--- YOUR ASSIGNMENT ---
Your answer should be one number: how many lines of the data include the string "Trao"?

Document images with source code:
=== Begin Enclosure ===

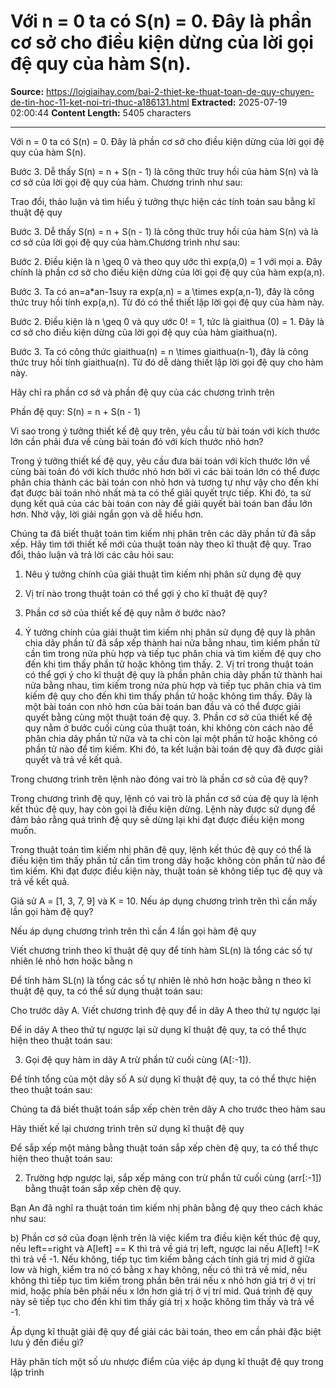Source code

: # Với n = 0 ta có S(n) = 0. Đây là phần cơ sở cho điều kiện dừng của lời gọi đệ quy của hàm S(n).

**Source:** https://loigiaihay.com/bai-2-thiet-ke-thuat-toan-de-quy-chuyen-de-tin-hoc-11-ket-noi-tri-thuc-a186131.html
**Extracted:** 2025-07-19 02:00:44
**Content Length:** 5405 characters

---

Với n = 0 ta có S(n) = 0. Đây là phần cơ sở cho điều kiện dừng của lời gọi đệ quy của hàm S(n).

Bước 3. Dễ thấy S(n) = n + S(n - 1) là công thức truy hồi của hàm S(n) và là cơ sở của lời gọi đệ quy của hàm. Chương trình như sau:

Trao đổi, thảo luận và tìm hiểu ý tưởng thực hiện các tính toán sau bằng kĩ thuật đệ quy

Bước 3. Dễ thấy S(n) = n + S(n - 1) là công thức truy hồi của hàm S(n) và là cơ sở của lời gọi đệ quy của hàm.Chương trình như sau:

Bước 2. Điều kiện là n \geq 0 và theo quy ước thì exp(a,0) = 1 với mọi a. Đây chính là phần cơ sở cho điều kiện dừng của lời gọi đệ quy của hàm exp(a,n).

Bước 3. Ta có an=a*an-1suy ra exp(a,n) = a \times exp(a,n-1), đây là công thức truy hồi tính exp(a,n). Từ đó có thể thiết lập lời gọi đệ quy của hàm này.

Bước 2. Điều kiện là n \geq 0 và quy ước 0! = 1, tức là giaithua (0) = 1. Đây là cơ sở cho điều kiện dừng của lời gọi đệ quy của hàm giaithua(n).

Bước 3. Ta có công thức giaithua(n) = n \times giaithua(n-1), đây là công thức truy hồi tính giaithua(n). Từ đó dễ dàng thiết lập lời gọi đệ quy cho hàm này.

Hãy chỉ ra phần cơ sở và phần đệ quy của các chương trình trên

Phần đệ quy: S(n) = n + S(n - 1)

Vì sao trong ý tưởng thiết kế đệ quy trên, yêu cầu từ bài toán với kích thước lớn cần phải đưa về cùng bài toán đó với kích thước nhỏ hơn?

Trong ý tưởng thiết kế đệ quy, yêu cầu đưa bài toán với kích thước lớn về cùng bài toán đó với kích thước nhỏ hơn bởi vì các bài toán lớn có thể được phân chia thành các bài toán con nhỏ hơn và tương tự như vậy cho đến khi đạt được bài toán nhỏ nhất mà ta có thể giải quyết trực tiếp. Khi đó, ta sử dụng kết quả của các bài toán con này để giải quyết bài toán ban đầu lớn hơn. Nhờ vậy, lời giải ngắn gọn và dễ hiểu hơn.

Chúng ta đã biết thuật toán tìm kiếm nhị phân trên các dãy phần tử đã sắp xếp. Hãy tìm tới thiết kế mới của thuật toán này theo kĩ thuật đệ quy. Trao đổi, thảo luận và trả lời các câu hỏi sau:

1. Nêu ý tưởng chính của giải thuật tìm kiếm nhị phân sử dụng đệ quy

2. Vị trí nào trong thuật toán có thể gợi ý cho kĩ thuật đệ quy?

3. Phần cơ sở của thiết kế đệ quy nằm ở bước nào?

1. Ý tưởng chính của giải thuật tìm kiếm nhị phân sử dụng đệ quy là phân chia dãy phần tử đã sắp xếp thành hai nửa bằng nhau, tìm kiếm phần tử cần tìm trong nửa phù hợp và tiếp tục phân chia và tìm kiếm đệ quy cho đến khi tìm thấy phần tử hoặc không tìm thấy. 2. Vị trí trong thuật toán có thể gợi ý cho kĩ thuật đệ quy là phần phân chia dãy phần tử thành hai nửa bằng nhau, tìm kiếm trong nửa phù hợp và tiếp tục phân chia và tìm kiếm đệ quy cho đến khi tìm thấy phần tử hoặc không tìm thấy. Đây là một bài toán con nhỏ hơn của bài toán ban đầu và có thể được giải quyết bằng cùng một thuật toán đệ quy. 3. Phần cơ sở của thiết kế đệ quy nằm ở bước cuối cùng của thuật toán, khi không còn cách nào để phân chia dãy phần tử nữa và ta chỉ còn lại một phần tử hoặc không có phần tử nào để tìm kiếm. Khi đó, ta kết luận bài toán đệ quy đã được giải quyết và trả về kết quả.

Trong chương trình trên lệnh nào đóng vai trò là phần cơ sở của đệ quy?

Trong chương trình đệ quy, lệnh có vai trò là phần cơ sở của đệ quy là lệnh kết thúc đệ quy, hay còn gọi là điều kiện dừng. Lệnh này được sử dụng để đảm bảo rằng quá trình đệ quy sẽ dừng lại khi đạt được điều kiện mong muốn.

Trong thuật toán tìm kiếm nhị phân đệ quy, lệnh kết thúc đệ quy có thể là điều kiện tìm thấy phần tử cần tìm trong dãy hoặc không còn phần tử nào để tìm kiếm. Khi đạt được điều kiện này, thuật toán sẽ không tiếp tục đệ quy và trả về kết quả.

Giả sử A = [1, 3, 7, 9] và K = 10. Nếu áp dụng chương trình trên thì cần mấy lần gọi hàm đệ quy?

Nếu áp dụng chương trình trên thì cần 4 lần gọi hàm đệ quy

Viết chương trình theo kĩ thuật đệ quy để tính hàm SL(n) là tổng các số tự nhiên lẻ nhỏ hơn hoặc bằng n

Để tính hàm SL(n) là tổng các số tự nhiên lẻ nhỏ hơn hoặc bằng n theo kĩ thuật đệ quy, ta có thể sử dụng thuật toán sau:

Cho trước dãy A. Viết chương trình đệ quy để in dãy A theo thứ tự ngược lại

Để in dãy A theo thứ tự ngược lại sử dụng kĩ thuật đệ quy, ta có thể thực hiện theo thuật toán sau:

3. Gọi đệ quy hàm in dãy A trừ phần tử cuối cùng (A[:-1]).

Để tính tổng của một dãy số A sử dụng kĩ thuật đệ quy, ta có thể thực hiện theo thuật toán sau:

Chúng ta đã biết thuật toán sắp xếp chèn trên dãy A cho trước theo hàm sau

Hãy thiết kế lại chương trình trên sử dụng kĩ thuật đệ quy

Để sắp xếp một mảng bằng thuật toán sắp xếp chèn đệ quy, ta có thể thực hiện theo thuật toán sau:

2. Trường hợp ngược lại, sắp xếp mảng con trừ phần tử cuối cùng (arr[:-1]) bằng thuật toán sắp xếp chèn đệ quy.

Bạn An đã nghĩ ra thuật toán tìm kiếm nhị phân bằng đệ quy theo cách khác như sau:

b) Phần cơ sở của đoạn lệnh trên là việc kiểm tra điều kiện kết thúc đệ quy, nếu left==right và A[left] == K thì trả về giá trị left, ngược lai nếu A[left] !=K thì trả về -1. Nếu không, tiếp tục tìm kiếm bằng cách tính giá trị mid ở giữa low và high, kiểm tra nó có bằng x hay không, nếu có thì trả về mid, nếu không thì tiếp tục tìm kiếm trong phần bên trái nếu x nhỏ hơn giá trị ở vị trí mid, hoặc phía bên phải nếu x lớn hơn giá trị ở vị trí mid. Quá trình đệ quy này sẽ tiếp tục cho đến khi tìm thấy giá trị x hoặc không tìm thấy và trả về -1.

Áp dụng kĩ thuật giải đệ quy để giải các bài toán, theo em cần phải đặc biệt lưu ý đến điều gì?

Hãy phân tích một số ưu nhược điểm của việc áp dụng kĩ thuật đệ quy trong lập trình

=== End Enclosure ===

--- SOLUTION ---
2